■ Required action
Please check every line of the listing for "additional" and copy each line where it is found.

■ Data extracts
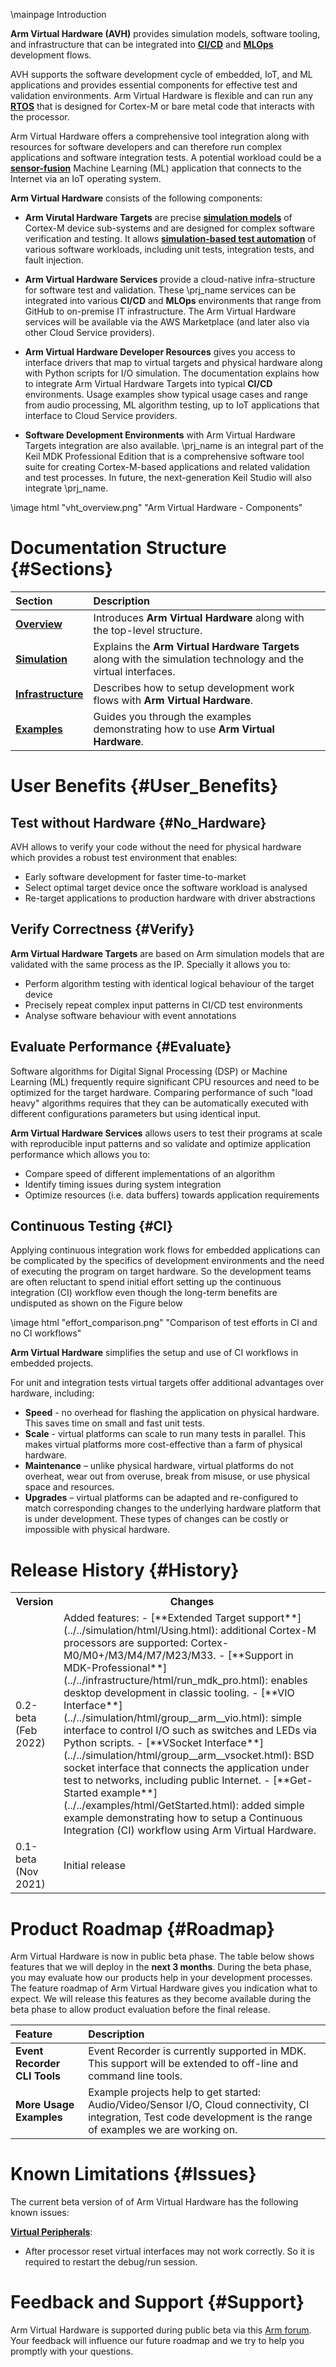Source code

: \mainpage Introduction

**Arm Virtual Hardware (AVH)** provides simulation models, software tooling, and infrastructure that can be integrated into [**CI/CD**](https://en.wikipedia.org/wiki/CI/CD) and [**MLOps**](https://en.wikipedia.org/wiki/MLOps) development flows. 

AVH supports the software development cycle of embedded, IoT, and ML applications and provides essential components for effective test and validation environments. Arm Virtual Hardware is flexible and can run any [**RTOS**](https://en.wikipedia.org/wiki/Real-time_operating_system) that is designed for Cortex-M or bare metal code that interacts with the processor. 

Arm Virtual Hardware offers a comprehensive tool integration along with resources for software developers and can therefore run complex applications and software integration tests. A potential workload could be a [**sensor-fusion**](https://en.wikipedia.org/wiki/Sensor_fusion) Machine Learning (ML) application that connects to the Internet via an IoT operating system.

**Arm Virtual Hardware** consists of the following components:

  - **Arm Virutal Hardware Targets** are precise [**simulation models**](https://en.wikipedia.org/wiki/Simulation) of Cortex-M device sub-systems and are designed for complex software verification and testing. It allows [**simulation-based test automation**](https://en.wikipedia.org/wiki/Test_automation) of various software workloads, including unit tests, integration tests, and fault injection. 

  - **Arm Virtual Hardware Services** provide a cloud-native infra-structure for software test and validation. These \prj_name services can be integrated into various **CI/CD** and **MLOps** environments that range from GitHub to on-premise IT infrastructure. The Arm Virtual Hardware services will be available via the AWS Marketplace (and later also via other Cloud Service providers).
 
  - **Arm Virtual Hardware Developer Resources** gives you access to interface drivers that map to virtual targets and physical hardware along with Python scripts for I/O simulation. The documentation explains how to integrate Arm Virtual Hardware Targets into typical **CI/CD** environments. Usage examples show typical usage cases and range from audio processing, ML algorithm testing, up to IoT applications that interface to Cloud Service providers.
  
  - **Software Development Environments** with Arm Virtual Hardware Targets integration are also available. \prj_name is an integral part of the Keil MDK Professional Edition that is a comprehensive software tool suite for creating Cortex-M-based applications and related validation and test processes. In future, the next-generation Keil Studio will also integrate \prj_name.

\image html "vht_overview.png" "Arm Virtual Hardware - Components"


# Documentation Structure {#Sections}

Section                                                    | Description
:----------------------------------------------------------|:--------------------
[**Overview**](index.html)                                 | Introduces **Arm Virtual Hardware** along with the top-level structure.
[**Simulation**](../../simulation/html/index.html)         | Explains the **Arm Virtual Hardware Targets** along with the simulation technology and the virtual interfaces.
[**Infrastructure**](../../infrastructure/html/index.html) | Describes how to setup development work flows with **Arm Virtual Hardware**.
[**Examples**](../../examples/html/index.html)             | Guides you through the examples demonstrating how to use **Arm Virtual Hardware**.


# User Benefits {#User_Benefits}

## Test without Hardware {#No_Hardware}

AVH allows to verify your code without the need for physical hardware which provides a robust test environment that enables:
 - Early software development for faster time-to-market
 - Select optimal target device once the software workload is analysed
 - Re-target applications to production hardware with driver abstractions

## Verify Correctness {#Verify}

**Arm Virtual Hardware Targets** are based on Arm simulation models that are validated with the same process as the IP. Specially it allows you to:
 - Perform algorithm testing with identical logical behaviour of the target device
 - Precisely repeat complex input patterns in CI/CD test environments
 - Analyse software behaviour with event annotations

## Evaluate Performance {#Evaluate}

Software algorithms for Digital Signal Processing (DSP) or Machine Learning (ML) frequently require significant CPU resources and need to be optimized for the target hardware. Comparing performance of such "load heavy" algorithms requires that they can be automatically executed with different configurations parameters but using identical input. 

**Arm Virtual Hardware Services** allows users to test their programs at scale with reproducible input patterns and so validate and optimize application performance which allows you to:
 - Compare speed of different implementations of an algorithm
 - Identify timing issues during system integration
 - Optimize resources (i.e. data buffers) towards application requirements

## Continuous Testing {#CI}

Applying continuous integration work flows for embedded applications can be complicated by the specifics of development environments and the need of executing the program on target hardware. So the development teams are often reluctant to spend initial effort setting up the continuous integration (CI) workflow even though the long-term benefits are undisputed as shown on the Figure below

\image html "effort_comparison.png" "Comparison of test efforts in CI and no CI workflows"

**Arm Virtual Hardware** simplifies the setup and use of CI workflows in embedded projects.

For unit and integration tests virtual targets offer additional advantages over hardware, including:
 - **Speed** - no overhead for flashing the application on physical hardware. This saves time on small and fast unit tests. 
 - **Scale** - virtual platforms can scale to run many tests in parallel. This makes virtual platforms more cost-effective than a farm of physical hardware. 
 - **Maintenance** – unlike physical hardware, virtual platforms do not overheat, wear out from overuse, break from misuse, or use physical space and resources. 
 - **Upgrades** – virtual platforms can be adapted and re-configured to match corresponding changes to the underlying hardware platform that is under development. These types of changes can be costly or impossible with physical hardware.

# Release History {#History}

<table>
<tr>
<th>Version</th>
<th>Changes</th>
</tr>
<tr>
<td>0.2-beta (Feb 2022)</td>
<td>Added features:
 - [**Extended Target support**](../../simulation/html/Using.html): additional Cortex-M processors are supported: Cortex-M0/M0+/M3/M4/M7/M23/M33.
 - [**Support in MDK-Professional**](../../infrastructure/html/run_mdk_pro.html): enables desktop development in classic tooling.
 - [**VIO Interface**](../../simulation/html/group__arm__vio.html): simple interface to control I/O such as switches and LEDs via Python scripts.
 - [**VSocket Interface**](../../simulation/html/group__arm__vsocket.html): BSD socket interface that connects the application under test to networks, including public Internet.
 - [**Get-Started example**](../../examples/html/GetStarted.html): added simple example demonstrating how to setup a Continuous Integration (CI) workflow using Arm Virtual Hardware.
</td>
</tr>
<tr>
<td>0.1-beta (Nov 2021)</td>
<td>Initial release</td>
</tr>
</table>

# Product Roadmap {#Roadmap}

Arm Virtual Hardware is now in public beta phase. The table below shows features that we will deploy in the **next 3 months**.  During the beta phase, you may evaluate how our products help in your development processes. The feature roadmap of Arm Virtual Hardware gives you indication what to expect. We will release this features as they become available during the beta phase to allow product evaluation before the final release.

Feature                         | Description     
:-------------------------------|:----------------
**Event Recorder CLI Tools**    | Event Recorder is currently supported in MDK. This support will be extended to off-line and command line tools.
**More Usage Examples**         | Example projects help to get started: Audio/Video/Sensor I/O, Cloud connectivity, CI integration, Test code development is the range of examples we are working on.

# Known Limitations {#Issues}

The current beta version of of Arm Virtual Hardware has the following known issues:

[**Virtual Peripherals**](../../simulation/html/group__arm__cmvp.html):
  - After processor reset virtual interfaces may not work correctly. So it is required to restart the debug/run session.

# Feedback and Support {#Support}

Arm Virtual Hardware is supported during public beta via this [Arm forum](https://community.arm.com/support-forums/f/arm-virtual-hardware-targets-forum). Your feedback will influence our future roadmap and we try to help you promptly with your questions.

■ Task answer
For unit and integration tests virtual targets offer additional advantages over hardware, including:
 - [**Extended Target support**](../../simulation/html/Using.html): additional Cortex-M processors are supported: Cortex-M0/M0+/M3/M4/M7/M23/M33.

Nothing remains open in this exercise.